TASK STATEMENT:
Below are records with pictures in them; print them exactly, omitting the pictures.

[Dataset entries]
= Beginning of Section =

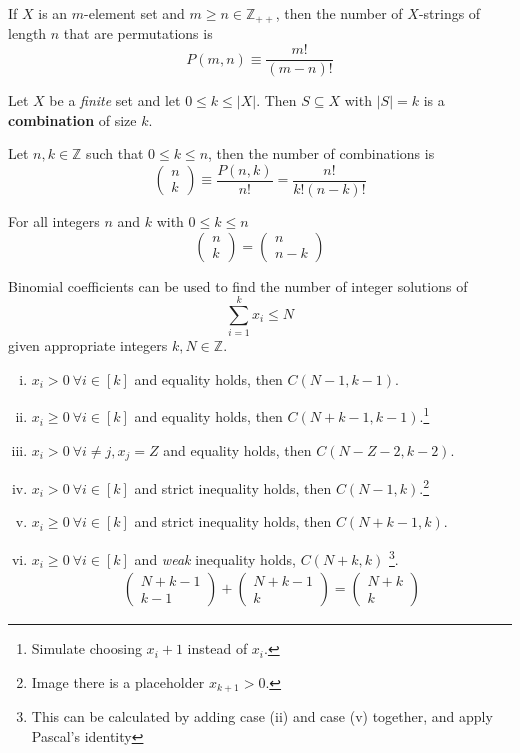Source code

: \documentclass{article}
\def\Z{{\mathbb Z}}
\newcommand{\bi}[2]{\begin{pmatrix}{#1}\\{#2}\end{pmatrix}}
\begin{document}
			\begin{proposition}
				If $X$ is an $m$-element set and $m \geq n \in \Z_{++}$, then the number of $X$-strings of length $n$ that are permutations is 
				\begin{equation}
					P(m, n) \equiv \frac{m!}{(m-n)!}
				\end{equation}
			\end{proposition}
			
			\begin{definition}
				Let $X$ be a \emph{finite} set and let $0 \leq k \leq |X|$. Then $S \subseteq X$ with $|S| = k$ is a \textbf{combination} of size $k$.
			\end{definition}
			
			\begin{proposition}
				Let $n, k \in \Z$ such that $0 \leq k \leq n$, then the number of combinations is
				\begin{equation}
					\bi{n}{k} \equiv \frac{P(n, k)}{n!} = \frac{n!}{k!(n-k)!}
				\end{equation}
			\end{proposition}
			
			\begin{proposition}
				For all integers $n$ and $k$ with $0 \leq k \leq n$
				\begin{equation}
					\bi{n}{k} = \bi{n}{n-k}
				\end{equation}
			\end{proposition}
			
			\begin{example}
				Binomial coefficients can be used to find the number of integer solutions of
				\begin{equation}
					\sum_{i=1}^k x_i \leq N
				\end{equation}
				given appropriate integers $k, N \in \Z$.
				\begin{enumerate}[(i)]
					\item $x_i > 0\ \forall i \in [k]$ and equality holds, then $C(N-1, k-1)$.
					\item $x_i \geq 0\ \forall i \in [k]$ and equality holds, then $C(N+k-1, k-1)$.\footnote{Simulate choosing $x_i + 1$ instead of $x_i$.}
					\item $x_i > 0\ \forall i \neq j, x_j = Z$ and equality holds, then $C(N-Z-2,k-2)$.
					\item $x_i > 0\ \forall i \in [k]$ and strict inequality holds, then $C(N-1, k)$.\footnote{Image there is a placeholder $x_{k+1} > 0$.}
					\item $x_i \geq 0\ \forall i \in [k]$ and strict inequality holds, then $C(N+k-1, k)$.
					\item $x_i \geq 0\ \forall i \in [k]$ and \emph{weak} inequality holds, $C(N+k, k)$ \footnote{This can be calculated by adding case (ii) and case (v) together, and apply Pascal's identity}.
					\begin{gather}
						\bi{N+k-1}{k-1} + \bi{N+k-1}{k} = \bi{N+k}{k}
					\end{gather}
				\end{enumerate}
			\end{example}
			
\end{document}

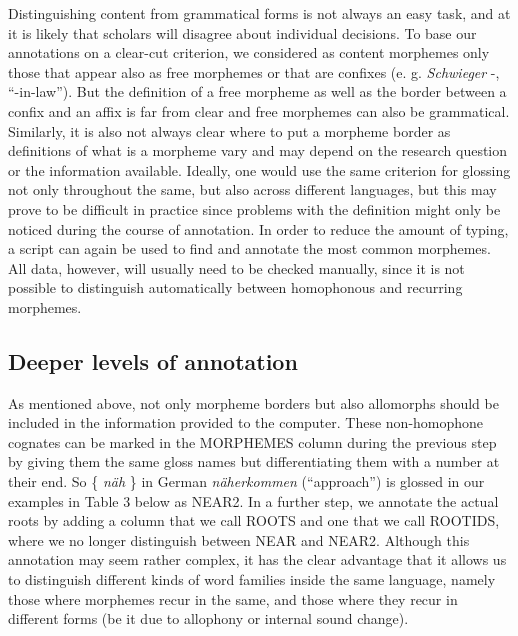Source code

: \documentclass[
  a4paper,
  14pt,
  oneside,
  tablecaptionabove
]{scrbook}
\begin{document}
Distinguishing content from grammatical forms is not always an easy
task, and at it is likely that scholars will disagree about individual
decisions. To base our annotations on a clear-cut criterion, we
considered as content morphemes only those that appear also as free
morphemes or that are confixes (e. g. \emph{Schwieger} -,
\enquote{-in-law}). But the definition of a free morpheme as well as the
border between a confix and an affix is far from clear and free
morphemes can also be grammatical. Similarly, it is also not always
clear where to put a morpheme border as definitions of what is a
morpheme vary and may depend on the research question or the information
available. Ideally, one would use the same criterion for glossing not
only throughout the same, but also across different languages, but this
may prove to be difficult in practice since problems with the definition
might only be noticed during the course of annotation. In order to
reduce the amount of typing, a script can again be used to find and
annotate the most common morphemes. All data, however, will usually need
to be checked manually, since it is not possible to distinguish
automatically between homophonous and recurring morphemes.

\subsection*{Deeper levels of
annotation}

As mentioned above, not only morpheme borders but also allomorphs should
be included in the information provided to the computer. These
non-homophone cognates can be marked in the MORPHEMES column during the
previous step by giving them the same gloss names but differentiating
them with a number at their end. So \{ \emph{näh} \} in German
\emph{näherkommen} (\enquote{approach}) is glossed in our examples in
Table 3 below as NEAR2. In a further step, we annotate the actual roots
by adding a column that we call ROOTS and one that we call ROOTIDS,
where we no longer distinguish between NEAR and NEAR2. Although this
annotation may seem rather complex, it has the clear advantage that it
allows us to distinguish different kinds of word families inside the
same language, namely those where morphemes recur in the same, and those
where they recur in different forms (be it due to allophony or internal
sound change).
\end{document}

= End of Section =

ANSWER SPACE:
Source code

: \documentclass{article}
\def\Z{{\mathbb Z}}
\newcommand{\bi}[2]{\begin{pmatrix}{#1}\\{#2}\end{pmatrix}}
\begin{document}
			\begin{proposition}
				If $X$ is an $m$-element set and $m \geq n \in \Z_{++}$, then the number of $X$-strings of length $n$ that are permutations is 
				\begin{equation}
					P(m, n) \equiv \frac{m!}{(m-n)!}
				\end{equation}
			\end{proposition}
			
			\begin{definition}
				Let $X$ be a \emph{finite} set and let $0 \leq k \leq |X|$. Then $S \subseteq X$ with $|S| = k$ is a \textbf{combination} of size $k$.
			\end{definition}
			
			\begin{proposition}
				Let $n, k \in \Z$ such that $0 \leq k \leq n$, then the number of combinations is
				\begin{equation}
					\bi{n}{k} \equiv \frac{P(n, k)}{n!} = \frac{n!}{k!(n-k)!}
				\end{equation}
			\end{proposition}
			
			\begin{proposition}
				For all integers $n$ and $k$ with $0 \leq k \leq n$
				\begin{equation}
					\bi{n}{k} = \bi{n}{n-k}
				\end{equation}
			\end{proposition}
			
			\begin{example}
				Binomial coefficients can be used to find the number of integer solutions of
				\begin{equation}
					\sum_{i=1}^k x_i \leq N
				\end{equation}
				given appropriate integers $k, N \in \Z$.
				\begin{enumerate}[(i)]
					\item $x_i > 0\ \forall i \in [k]$ and equality holds, then $C(N-1, k-1)$.
					\item $x_i \geq 0\ \forall i \in [k]$ and equality holds, then $C(N+k-1, k-1)$.\footnote{Simulate choosing $x_i + 1$ instead of $x_i$.}
					\item $x_i > 0\ \forall i \neq j, x_j = Z$ and equality holds, then $C(N-Z-2,k-2)$.
					\item $x_i > 0\ \forall i \in [k]$ and strict inequality holds, then $C(N-1, k)$.\footnote{Image there is a placeholder $x_{k+1} > 0$.}
					\item $x_i \geq 0\ \forall i \in [k]$ and strict inequality holds, then $C(N+k-1, k)$.
					\item $x_i \geq 0\ \forall i \in [k]$ and \emph{weak} inequality holds, $C(N+k, k)$ \footnote{This can be calculated by adding case (ii) and case (v) together, and apply Pascal's identity}.
					\begin{gather}
						\bi{N+k-1}{k-1} + \bi{N+k-1}{k} = \bi{N+k}{k}
					\end{gather}
				\end{enumerate}
			\end{example}
			
\end{document}

Source code

: \documentclass[
  a4paper,
  14pt,
  oneside,
  tablecaptionabove
]{scrbook}
\begin{document}
Distinguishing content from grammatical forms is not always an easy
task, and at it is likely that scholars will disagree about individual
decisions. To base our annotations on a clear-cut criterion, we
considered as content morphemes only those that appear also as free
morphemes or that are confixes (e. g. \emph{Schwieger} -,
\enquote{-in-law}). But the definition of a free morpheme as well as the
border between a confix and an affix is far from clear and free
morphemes can also be grammatical. Similarly, it is also not always
clear where to put a morpheme border as definitions of what is a
morpheme vary and may depend on the research question or the information
available. Ideally, one would use the same criterion for glossing not
only throughout the same, but also across different languages, but this
may prove to be difficult in practice since problems with the definition
might only be noticed during the course of annotation. In order to
reduce the amount of typing, a script can again be used to find and
annotate the most common morphemes. All data, however, will usually need
to be checked manually, since it is not possible to distinguish
automatically between homophonous and recurring morphemes.

\subsection*{Deeper levels of
annotation}

As mentioned above, not only morpheme borders but also allomorphs should
be included in the information provided to the computer. These
non-homophone cognates can be marked in the MORPHEMES column during the
previous step by giving them the same gloss names but differentiating
them with a number at their end. So \{ \emph{näh} \} in German
\emph{näherkommen} (\enquote{approach}) is glossed in our examples in
Table 3 below as NEAR2. In a further step, we annotate the actual roots
by adding a column that we call ROOTS and one that we call ROOTIDS,
where we no longer distinguish between NEAR and NEAR2. Although this
annotation may seem rather complex, it has the clear advantage that it
allows us to distinguish different kinds of word families inside the
same language, namely those where morphemes recur in the same, and those
where they recur in different forms (be it due to allophony or internal
sound change).
\end{document}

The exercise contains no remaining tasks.